During my drive a ton of casting opportunities surfaced on my smartphone. New recruiters called regarding new jobs in the Bay Area, too. I fielded them all, returned calls, even did applications via telephone. Felt good about not missing a beat.

I also quickly responded to a few casting calls, including one for a business video. A remarkably low-budget buyout for a major brand. In my quick response to the audition call I missed a very important fact: the casting director wanted the actors to submit videotaped auditions. From these auditions she would then decide whom to call in for a live audition.

I got called for the audition today. Now that I'm home at my desktop, recovering from the round trip, with salve on my painful bug bites, I read the details and realized that there was no way I could develop this videotaped audition in the time required (ASAP). It would mean either borrowing a camera or doing another trade with a videographer, or.... Now, my readers know I have done this before, for what seemed like big deals and great opportunities at the time: a commercial for a giant computer company where I was to be a woman walking a dog and reacting to its deposits on someone's lawn, which I drove down to Silicon Valley to shoot, and then that Agnes Varda movie that seemed so promising, as they needed a French speaker, and so, while driving home from the play rehearsals in Long Beach, I memorized the script, did a trade with a French actor to work with me, and made a pretty good scene of it, shot in front of my house, in a car. I totally put myself out for these two auditions, hired a director, did my hair, make-up, and wardrobe, and ended up with professional-quality clips, to no avail.

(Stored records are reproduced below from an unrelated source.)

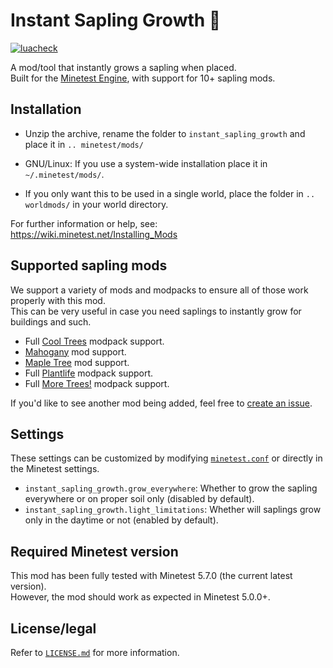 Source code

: # Instant Sapling Growth 🌳

[![luacheck](https://github.com/Panquesito7/minetest-instant_sapling_growth/actions/workflows/luacheck.yml/badge.svg)](https://github.com/Panquesito7/minetest-instant_sapling_growth/actions/workflows/luacheck.yml)

A mod/tool that instantly grows a sapling when placed.\
Built for the [Minetest Engine](https://www.minetest.net), with support for 10+ sapling mods.

## Installation

- Unzip the archive, rename the folder to `instant_sapling_growth` and
place it in `.. minetest/mods/`

- GNU/Linux: If you use a system-wide installation place
    it in `~/.minetest/mods/`.

- If you only want this to be used in a single world, place
    the folder in `.. worldmods/` in your world directory.

For further information or help, see:\
<https://wiki.minetest.net/Installing_Mods>

## Supported sapling mods

We support a variety of mods and modpacks to ensure all of those work properly with this mod.\
This can be very useful in case you need saplings to instantly grow for buildings and such.

- Full [Cool Trees](https://content.minetest.net/packages/runs/cool_trees/) modpack support.
- [Mahogany](https://content.minetest.net/packages/runs/mahogany/) mod support.
- [Maple Tree](https://content.minetest.net/packages/Duvalon/maple/) mod support.
- Full [Plantlife](https://content.minetest.net/packages/mt-mods/plantlife_modpack/) modpack support.
- Full [More Trees!](https://content.minetest.net/packages/mt-mods/moretrees/) modpack support.

If you'd like to see another mod being added, feel free to [create an issue](https://github.com/Panquesito7/minetest-instant_sapling_growth/issues/new/choose).

## Settings

These settings can be customized by modifying [`minetest.conf`](https://wiki.minetest.net/Minetest.conf) or directly in the Minetest settings.

- `instant_sapling_growth.grow_everywhere`: Whether to grow the sapling everywhere or on proper soil only (disabled by default).
- `instant_sapling_growth.light_limitations`: Whether will saplings grow only in the daytime or not (enabled by default).

## Required Minetest version

This mod has been fully tested with Minetest 5.7.0 (the current latest version).\
However, the mod should work as expected in Minetest 5.0.0+.

## License/legal

Refer to [`LICENSE.md`](LICENSE.md) for more information.
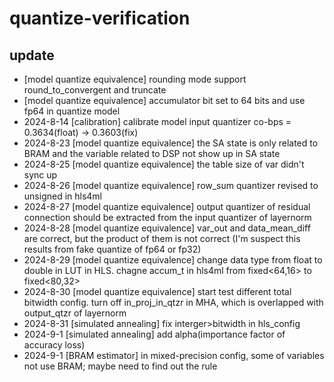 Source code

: # quantize-verification
## update
- [model quantize equivalence] rounding mode support round_to_convergent and truncate
- [model quantize equivalence] accumulator bit set to 64 bits and use fp64 in quantize model
- 2024-8-14 [calibration] calibrate model input quantizer co-bps = 0.3634(float) -> 0.3603(fix)
- 2024-8-23 [model quantize equivalence] the SA state is only related to BRAM and the variable related to DSP not show up in SA state
- 2024-8-25 [model quantize equivalence] the table size of var didn't sync up
- 2024-8-26 [model quantize equivalence] row_sum quantizer revised to unsigned in hls4ml
- 2024-8-27 [model quantize equivalence] output quantizer of residual connection should be extracted from the input quantizer of layernorm
- 2024-8-28 [model quantize equivalence] var_out and data_mean_diff are correct, but the product of them is not correct (I'm suspect this results from fake quantize of fp64 or fp32)
- 2024-8-29 [model quantize equivalence] change data type from float to double in LUT in HLS. chagne accum_t in hls4ml from fixed<64,16> to fixed<80,32>
- 2024-8-30 [model quantize equivalence] start test different total bitwidth config. turn off in_proj_in_qtzr in MHA, which is overlapped with output_qtzr of layernorm
- 2024-8-31 [simulated annealing] fix interger>bitwidth in hls_config
- 2024-9-1 [simulated annealing] add alpha(importance factor of accuracy loss)
- 2024-9-1 [BRAM estimator] in mixed-precision config, some of variables not use BRAM; maybe need to find out the rule

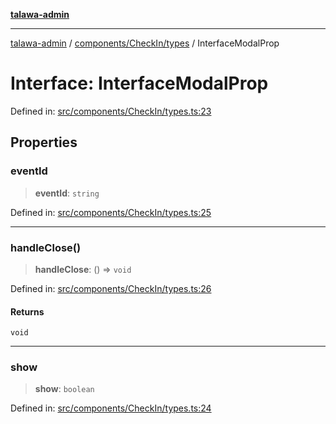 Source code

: [**talawa-admin**](../../../../README.md)

***

[talawa-admin](../../../../modules.md) / [components/CheckIn/types](../README.md) / InterfaceModalProp

# Interface: InterfaceModalProp

Defined in: [src/components/CheckIn/types.ts:23](https://github.com/bint-Eve/talawa-admin/blob/16ddeb98e6868a55bca282e700a8f4212d222c01/src/components/CheckIn/types.ts#L23)

## Properties

### eventId

> **eventId**: `string`

Defined in: [src/components/CheckIn/types.ts:25](https://github.com/bint-Eve/talawa-admin/blob/16ddeb98e6868a55bca282e700a8f4212d222c01/src/components/CheckIn/types.ts#L25)

***

### handleClose()

> **handleClose**: () => `void`

Defined in: [src/components/CheckIn/types.ts:26](https://github.com/bint-Eve/talawa-admin/blob/16ddeb98e6868a55bca282e700a8f4212d222c01/src/components/CheckIn/types.ts#L26)

#### Returns

`void`

***

### show

> **show**: `boolean`

Defined in: [src/components/CheckIn/types.ts:24](https://github.com/bint-Eve/talawa-admin/blob/16ddeb98e6868a55bca282e700a8f4212d222c01/src/components/CheckIn/types.ts#L24)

So, this morning the timing and opportunity and my level of ambition for a low-budget buyout just did not match the current offer. I wrote back to the casting director in the form provided and declined the audition, apologizing because I just can't get the thing taped this time.

Well, my dears: she called me back a little while ago, asked why I declined. I apologized for having read the original casting call too quickly while on the road, etc., and she proceeded to ball me out for not adhering to the rules. She explained that this was bad for many reasons, including that I had displaced other actors in the audition list, etc. I could tell I was not the first one to disappoint her.

You know what? She's right. Absolutely. Mea culpa. From now on I will not apply for any gig without reading the fine print, and slowly, and thinking long and hard about what is required.
I should also come up with some basic and logical parameters for myself, rather than winging it: is it a major feature film? OK, I'll go all out. Is it a buyout for a company that would own my likeness in perpetuity, all for several hundred dollars? Probably not.

I have an audition just down the street today. I am preparing now for the role of a mother from New Jersey.